My appeal is for a balanced and reasoned national pride. As much as we can justly be proud, an ethical form of nationalism is willing to acknowledge past mistakes and remaining flaws.  And, balanced nationalism understands that one’s nation is not the only one in the world to practice great ideals.  Indeed, American national pride can celebrate our own achievements without believing that we are unique or better.  Just as the rags to riches ability to rise in the U.S. still remains, many parts of Europe currently have rates of upward mobility greater than that of the U.S.  Statistics show that men and women born within the lowest quintile economic class in our nation are presently more likely to remain in that status into adulthood then similar people in the Nordic countries and Great Britain.  As much as we celebrate individual rights, there are still some to whom we do not grant such rights of due process and habeas corpus.  As a matter of principle and not politics, I believe that holding men and women in detention at Guantanamo Bay for nearly ten years without a trial and without legal representation is against the ideals of our constitution.  Yes, these persons are not U.S. citizens nor are they recognized soldiers for another army – and thus subject to prisoner of war protections.  They hide in civilian clothing and they cowardly kill innocent people.  And they could turn their criminal trials into a public relations platform for their murderous and fundamentalist ideology.  But American ideals mean nothing if they only apply to us.  If we champion the rights of all persons, we must champion and protect their rights too.  Even as they try to use our ethics and ideals against us, we must not shrink, I believe, from our civic moral beliefs.  Indeed, I believe our constitution and Bill of Rights were motivated by a Divine moral imagination to extend individual liberties and rights to ALL persons.  If that is so, such ideals do not stop at our nation’s borders.  They are universal in their intent.
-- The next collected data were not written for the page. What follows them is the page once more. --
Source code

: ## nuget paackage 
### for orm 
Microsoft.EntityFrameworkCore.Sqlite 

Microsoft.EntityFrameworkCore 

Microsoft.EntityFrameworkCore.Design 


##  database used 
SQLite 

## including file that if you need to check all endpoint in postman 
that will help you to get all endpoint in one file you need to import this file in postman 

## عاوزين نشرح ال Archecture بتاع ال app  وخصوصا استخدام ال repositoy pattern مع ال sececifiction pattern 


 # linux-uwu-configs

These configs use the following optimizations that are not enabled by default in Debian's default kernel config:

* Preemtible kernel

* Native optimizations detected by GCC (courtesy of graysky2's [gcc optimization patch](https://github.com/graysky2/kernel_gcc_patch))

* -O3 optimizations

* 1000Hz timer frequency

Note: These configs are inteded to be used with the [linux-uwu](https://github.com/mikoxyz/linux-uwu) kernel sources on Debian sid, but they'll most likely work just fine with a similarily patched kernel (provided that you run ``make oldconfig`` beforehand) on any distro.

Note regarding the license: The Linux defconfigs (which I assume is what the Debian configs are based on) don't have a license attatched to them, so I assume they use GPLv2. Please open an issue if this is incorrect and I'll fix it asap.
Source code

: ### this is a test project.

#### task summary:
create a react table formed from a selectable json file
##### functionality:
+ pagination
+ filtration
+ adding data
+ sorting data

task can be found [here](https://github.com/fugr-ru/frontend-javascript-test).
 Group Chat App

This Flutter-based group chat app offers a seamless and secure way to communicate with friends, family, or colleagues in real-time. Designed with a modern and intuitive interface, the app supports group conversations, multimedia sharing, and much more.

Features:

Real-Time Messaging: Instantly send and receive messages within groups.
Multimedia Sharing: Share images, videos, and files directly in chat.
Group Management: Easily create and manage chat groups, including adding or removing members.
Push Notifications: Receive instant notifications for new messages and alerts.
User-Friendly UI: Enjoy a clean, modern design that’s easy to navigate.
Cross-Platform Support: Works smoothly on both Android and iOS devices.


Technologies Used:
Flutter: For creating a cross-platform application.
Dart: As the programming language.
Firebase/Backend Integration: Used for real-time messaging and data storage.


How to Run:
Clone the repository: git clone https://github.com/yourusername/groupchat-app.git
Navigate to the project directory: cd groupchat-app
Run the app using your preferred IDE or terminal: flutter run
Our history is littered with national mistakes that, I believe can enhance our national pride if we openly confess them and work to not repeat them.   Indeed, it was Jesus who called people to confess their sins, to go and do them no longer and, as a result, have truth set them free.  Native Americans were killed on a whole-scale manner while land on which they had lived for centuries was taken from them, African-Americans were held in slavery even as Thomas Jefferson wrote that all people have the right to life and liberty, Abraham Lincoln suspended habeas corpus during the Civil War even as he fought to uphold our national ideals, Woodrow Wilson signed into law the alien and sedition act which caused widespread discrimination against foreign born, Franklin Roosevelt authorized the detention of Japanese Americans during World War Two while we fought against just such racist ideologies, the McCarthy hysteria of the 1950’s ruined thousands of reputations solely through innuendo and rumor – without due process – and, most recently, the Patriot Act and the anti-immigrant law in Arizona have come to pass even while we have just elected the first man of color as our President.

Balanced pride in America compels us to be proud of our constitution, our traditions, the ideals of Washington, Jefferson, Adams and Lincoln and the Bill of Rights which protects each American.  Those are great hallmarks in the history of humanity.  There IS greatness in the American experience, culture and form of government.  But we also have deep flaws and deep divisions and deep wounds both in our past and in our present.  And, we do not possess all of the answers in terms of how to best address the problems of the world.  Many other nations have greatness in them too and have worked to elevate the rights of humanity to standards in some cases that are greater than in the U.S.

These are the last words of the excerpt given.